WHAT YOU NEED TO DO = For each line below that includes the word "project", make a copy.

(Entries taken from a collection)
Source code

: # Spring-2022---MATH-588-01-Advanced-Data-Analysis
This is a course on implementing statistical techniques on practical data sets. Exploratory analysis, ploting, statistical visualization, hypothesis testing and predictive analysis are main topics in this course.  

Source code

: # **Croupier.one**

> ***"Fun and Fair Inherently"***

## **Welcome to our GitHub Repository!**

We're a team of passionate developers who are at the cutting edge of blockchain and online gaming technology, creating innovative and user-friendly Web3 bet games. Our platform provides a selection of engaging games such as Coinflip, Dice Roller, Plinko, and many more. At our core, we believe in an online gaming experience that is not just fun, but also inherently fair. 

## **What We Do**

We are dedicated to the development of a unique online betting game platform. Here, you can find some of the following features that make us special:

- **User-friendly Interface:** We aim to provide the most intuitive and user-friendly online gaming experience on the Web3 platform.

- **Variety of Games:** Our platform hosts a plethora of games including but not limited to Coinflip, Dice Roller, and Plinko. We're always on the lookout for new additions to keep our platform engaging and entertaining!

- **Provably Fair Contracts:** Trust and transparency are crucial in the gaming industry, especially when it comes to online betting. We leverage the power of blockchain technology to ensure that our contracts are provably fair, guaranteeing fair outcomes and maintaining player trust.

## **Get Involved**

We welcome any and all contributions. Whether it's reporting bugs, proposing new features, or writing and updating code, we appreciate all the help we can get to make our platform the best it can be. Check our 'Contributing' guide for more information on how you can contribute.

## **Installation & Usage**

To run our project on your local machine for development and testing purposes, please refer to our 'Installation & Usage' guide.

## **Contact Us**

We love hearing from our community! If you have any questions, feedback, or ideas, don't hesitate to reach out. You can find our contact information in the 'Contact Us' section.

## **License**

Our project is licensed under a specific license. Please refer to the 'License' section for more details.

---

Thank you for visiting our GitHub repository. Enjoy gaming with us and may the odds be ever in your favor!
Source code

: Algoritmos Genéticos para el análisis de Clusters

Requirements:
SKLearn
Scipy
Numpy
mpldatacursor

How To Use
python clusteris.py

WRITTEN SOLUTION =
To run our project on your local machine for development and testing purposes, please refer to our 'Installation & Usage' guide.
Our project is licensed under a specific license. Please refer to the 'License' section for more details.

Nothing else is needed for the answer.